> **Task prompt**: Output every line from the beginning of the records through the line that contains "average marginal effects", exactly as it appears.

> **Extracted data**:
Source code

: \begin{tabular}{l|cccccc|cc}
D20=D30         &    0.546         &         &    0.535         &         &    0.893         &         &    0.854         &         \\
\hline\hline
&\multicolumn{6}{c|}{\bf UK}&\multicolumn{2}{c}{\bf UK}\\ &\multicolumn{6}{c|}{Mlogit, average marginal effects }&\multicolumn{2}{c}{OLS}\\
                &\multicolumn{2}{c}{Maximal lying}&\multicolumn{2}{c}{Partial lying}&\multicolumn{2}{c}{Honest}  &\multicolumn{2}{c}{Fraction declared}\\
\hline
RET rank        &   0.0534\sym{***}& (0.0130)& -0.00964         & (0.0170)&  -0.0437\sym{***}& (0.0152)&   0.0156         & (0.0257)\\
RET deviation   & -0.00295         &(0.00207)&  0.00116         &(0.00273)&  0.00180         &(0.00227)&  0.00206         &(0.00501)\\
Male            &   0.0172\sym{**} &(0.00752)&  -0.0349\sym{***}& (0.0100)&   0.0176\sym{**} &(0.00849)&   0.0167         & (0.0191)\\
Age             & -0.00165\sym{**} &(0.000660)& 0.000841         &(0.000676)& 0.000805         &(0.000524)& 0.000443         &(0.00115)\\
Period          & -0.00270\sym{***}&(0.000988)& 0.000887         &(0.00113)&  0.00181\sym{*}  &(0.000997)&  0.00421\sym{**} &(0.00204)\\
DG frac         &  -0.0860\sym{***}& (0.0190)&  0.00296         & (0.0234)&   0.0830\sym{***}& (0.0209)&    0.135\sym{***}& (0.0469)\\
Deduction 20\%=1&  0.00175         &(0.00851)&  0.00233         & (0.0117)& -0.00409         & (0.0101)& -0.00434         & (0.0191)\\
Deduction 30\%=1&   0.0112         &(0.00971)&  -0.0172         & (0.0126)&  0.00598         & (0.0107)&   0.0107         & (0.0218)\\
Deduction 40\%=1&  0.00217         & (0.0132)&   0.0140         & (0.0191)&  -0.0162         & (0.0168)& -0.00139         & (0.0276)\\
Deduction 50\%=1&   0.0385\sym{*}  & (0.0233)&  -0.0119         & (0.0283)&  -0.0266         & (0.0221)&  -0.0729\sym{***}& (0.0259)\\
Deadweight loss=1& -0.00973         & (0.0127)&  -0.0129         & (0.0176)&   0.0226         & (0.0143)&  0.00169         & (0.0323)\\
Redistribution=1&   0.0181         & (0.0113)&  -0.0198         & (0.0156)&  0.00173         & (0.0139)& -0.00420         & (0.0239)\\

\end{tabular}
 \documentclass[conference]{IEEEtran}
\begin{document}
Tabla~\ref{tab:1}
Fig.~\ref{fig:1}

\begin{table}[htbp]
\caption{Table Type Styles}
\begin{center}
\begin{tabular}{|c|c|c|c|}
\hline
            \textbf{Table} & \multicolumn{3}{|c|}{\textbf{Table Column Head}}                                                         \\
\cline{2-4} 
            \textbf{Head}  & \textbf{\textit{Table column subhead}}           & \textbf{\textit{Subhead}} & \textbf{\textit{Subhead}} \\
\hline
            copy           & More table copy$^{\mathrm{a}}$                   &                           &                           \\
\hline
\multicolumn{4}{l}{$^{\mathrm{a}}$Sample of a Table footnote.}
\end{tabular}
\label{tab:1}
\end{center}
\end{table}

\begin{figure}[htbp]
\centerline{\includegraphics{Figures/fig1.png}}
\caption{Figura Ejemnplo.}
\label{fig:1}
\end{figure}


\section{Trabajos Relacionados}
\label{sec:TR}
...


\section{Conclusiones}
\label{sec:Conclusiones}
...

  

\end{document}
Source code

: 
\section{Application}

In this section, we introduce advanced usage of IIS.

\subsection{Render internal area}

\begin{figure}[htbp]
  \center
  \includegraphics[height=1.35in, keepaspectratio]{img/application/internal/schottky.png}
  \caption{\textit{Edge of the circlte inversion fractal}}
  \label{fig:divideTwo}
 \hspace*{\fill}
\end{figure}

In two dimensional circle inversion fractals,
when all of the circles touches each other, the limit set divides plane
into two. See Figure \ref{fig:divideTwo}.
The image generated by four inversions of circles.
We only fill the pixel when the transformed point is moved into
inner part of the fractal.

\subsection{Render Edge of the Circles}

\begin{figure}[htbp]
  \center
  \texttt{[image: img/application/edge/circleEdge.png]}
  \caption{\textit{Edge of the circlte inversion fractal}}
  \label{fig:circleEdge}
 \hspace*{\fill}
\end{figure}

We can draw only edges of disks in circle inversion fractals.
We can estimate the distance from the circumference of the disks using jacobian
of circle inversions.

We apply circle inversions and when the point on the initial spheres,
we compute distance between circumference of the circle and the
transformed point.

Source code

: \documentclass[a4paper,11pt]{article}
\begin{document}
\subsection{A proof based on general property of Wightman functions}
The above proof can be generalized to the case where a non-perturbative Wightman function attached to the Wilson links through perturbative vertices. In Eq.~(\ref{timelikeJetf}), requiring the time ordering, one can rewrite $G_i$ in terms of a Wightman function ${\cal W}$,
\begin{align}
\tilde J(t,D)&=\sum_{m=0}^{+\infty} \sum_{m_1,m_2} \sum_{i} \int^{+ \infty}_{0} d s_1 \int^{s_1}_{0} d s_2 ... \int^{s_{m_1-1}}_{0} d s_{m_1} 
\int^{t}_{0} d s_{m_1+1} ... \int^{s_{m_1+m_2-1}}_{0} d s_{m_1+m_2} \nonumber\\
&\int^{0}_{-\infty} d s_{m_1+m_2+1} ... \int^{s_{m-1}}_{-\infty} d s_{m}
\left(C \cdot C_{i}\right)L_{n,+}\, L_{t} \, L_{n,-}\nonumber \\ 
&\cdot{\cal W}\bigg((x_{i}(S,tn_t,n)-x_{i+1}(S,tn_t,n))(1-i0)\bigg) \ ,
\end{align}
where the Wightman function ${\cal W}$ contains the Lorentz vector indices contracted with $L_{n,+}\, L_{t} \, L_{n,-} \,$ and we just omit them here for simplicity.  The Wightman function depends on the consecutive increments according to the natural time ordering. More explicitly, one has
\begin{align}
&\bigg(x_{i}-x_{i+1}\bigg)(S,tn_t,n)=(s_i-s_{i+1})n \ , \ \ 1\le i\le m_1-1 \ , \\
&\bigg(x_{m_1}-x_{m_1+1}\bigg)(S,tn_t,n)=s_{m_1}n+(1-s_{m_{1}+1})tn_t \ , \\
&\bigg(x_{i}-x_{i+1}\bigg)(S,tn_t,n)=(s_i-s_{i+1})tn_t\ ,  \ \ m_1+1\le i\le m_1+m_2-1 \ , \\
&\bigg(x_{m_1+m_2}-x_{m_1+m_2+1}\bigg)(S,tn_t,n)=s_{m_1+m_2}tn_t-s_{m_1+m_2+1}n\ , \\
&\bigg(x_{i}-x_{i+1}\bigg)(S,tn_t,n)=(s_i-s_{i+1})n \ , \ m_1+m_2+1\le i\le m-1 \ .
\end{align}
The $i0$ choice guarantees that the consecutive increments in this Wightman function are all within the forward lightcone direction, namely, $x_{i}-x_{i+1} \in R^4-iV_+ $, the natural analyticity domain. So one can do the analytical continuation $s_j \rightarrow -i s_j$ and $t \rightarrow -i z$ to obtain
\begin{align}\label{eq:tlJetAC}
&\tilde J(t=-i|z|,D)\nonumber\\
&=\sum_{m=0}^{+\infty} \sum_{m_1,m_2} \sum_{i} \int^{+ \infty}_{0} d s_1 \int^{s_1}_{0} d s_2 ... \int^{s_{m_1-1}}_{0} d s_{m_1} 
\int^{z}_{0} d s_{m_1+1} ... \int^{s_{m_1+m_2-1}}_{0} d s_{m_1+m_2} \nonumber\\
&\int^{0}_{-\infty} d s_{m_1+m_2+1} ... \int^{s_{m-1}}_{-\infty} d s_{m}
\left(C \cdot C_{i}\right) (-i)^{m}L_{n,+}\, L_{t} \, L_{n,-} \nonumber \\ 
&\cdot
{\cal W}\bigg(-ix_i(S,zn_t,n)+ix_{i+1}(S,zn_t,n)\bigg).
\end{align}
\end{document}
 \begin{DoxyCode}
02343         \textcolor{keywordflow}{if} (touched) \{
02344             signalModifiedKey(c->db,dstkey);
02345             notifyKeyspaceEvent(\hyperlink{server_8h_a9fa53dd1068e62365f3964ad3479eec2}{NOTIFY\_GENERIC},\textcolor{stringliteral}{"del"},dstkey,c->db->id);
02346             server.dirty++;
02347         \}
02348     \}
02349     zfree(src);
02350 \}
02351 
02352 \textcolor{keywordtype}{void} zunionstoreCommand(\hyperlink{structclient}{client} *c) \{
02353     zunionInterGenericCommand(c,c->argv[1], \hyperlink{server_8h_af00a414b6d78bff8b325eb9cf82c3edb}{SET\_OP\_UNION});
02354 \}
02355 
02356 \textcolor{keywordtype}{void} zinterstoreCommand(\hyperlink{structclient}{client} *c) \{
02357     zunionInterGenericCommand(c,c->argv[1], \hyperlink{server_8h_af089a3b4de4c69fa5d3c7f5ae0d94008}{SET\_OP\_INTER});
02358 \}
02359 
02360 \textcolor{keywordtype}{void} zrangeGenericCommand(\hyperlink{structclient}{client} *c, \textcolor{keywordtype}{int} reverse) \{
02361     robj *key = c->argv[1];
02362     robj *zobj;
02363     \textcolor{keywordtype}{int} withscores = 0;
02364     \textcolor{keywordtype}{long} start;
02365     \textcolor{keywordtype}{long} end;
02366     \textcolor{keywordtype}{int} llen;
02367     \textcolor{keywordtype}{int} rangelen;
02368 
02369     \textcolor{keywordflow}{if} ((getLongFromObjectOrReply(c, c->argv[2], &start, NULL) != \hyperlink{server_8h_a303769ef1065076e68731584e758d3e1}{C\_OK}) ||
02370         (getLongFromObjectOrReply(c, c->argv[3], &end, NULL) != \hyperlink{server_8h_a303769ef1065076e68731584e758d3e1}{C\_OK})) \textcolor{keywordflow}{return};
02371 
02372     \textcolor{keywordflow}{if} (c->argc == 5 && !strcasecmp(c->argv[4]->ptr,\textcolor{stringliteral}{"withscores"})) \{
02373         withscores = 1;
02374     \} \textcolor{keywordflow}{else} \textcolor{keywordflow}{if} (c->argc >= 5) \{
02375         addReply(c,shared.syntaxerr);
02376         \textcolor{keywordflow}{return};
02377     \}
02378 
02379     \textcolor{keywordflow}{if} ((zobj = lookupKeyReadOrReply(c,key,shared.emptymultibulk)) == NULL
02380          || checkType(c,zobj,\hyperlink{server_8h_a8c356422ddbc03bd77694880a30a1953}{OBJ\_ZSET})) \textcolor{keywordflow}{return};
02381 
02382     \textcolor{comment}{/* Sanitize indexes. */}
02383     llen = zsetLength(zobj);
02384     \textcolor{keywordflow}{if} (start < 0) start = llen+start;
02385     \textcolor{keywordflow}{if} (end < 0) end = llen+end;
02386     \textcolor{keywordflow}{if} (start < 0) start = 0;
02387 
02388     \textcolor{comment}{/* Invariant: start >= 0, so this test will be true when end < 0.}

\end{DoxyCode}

> **Solution to the exercise**:
Source code

: \begin{tabular}{l|cccccc|cc}
D20=D30         &    0.546         &         &    0.535         &         &    0.893         &         &    0.854         &         \\
\hline\hline
&\multicolumn{6}{c|}{\bf UK}&\multicolumn{2}{c}{\bf UK}\\ &\multicolumn{6}{c|}{Mlogit, average marginal effects }&\multicolumn{2}{c}{OLS}\\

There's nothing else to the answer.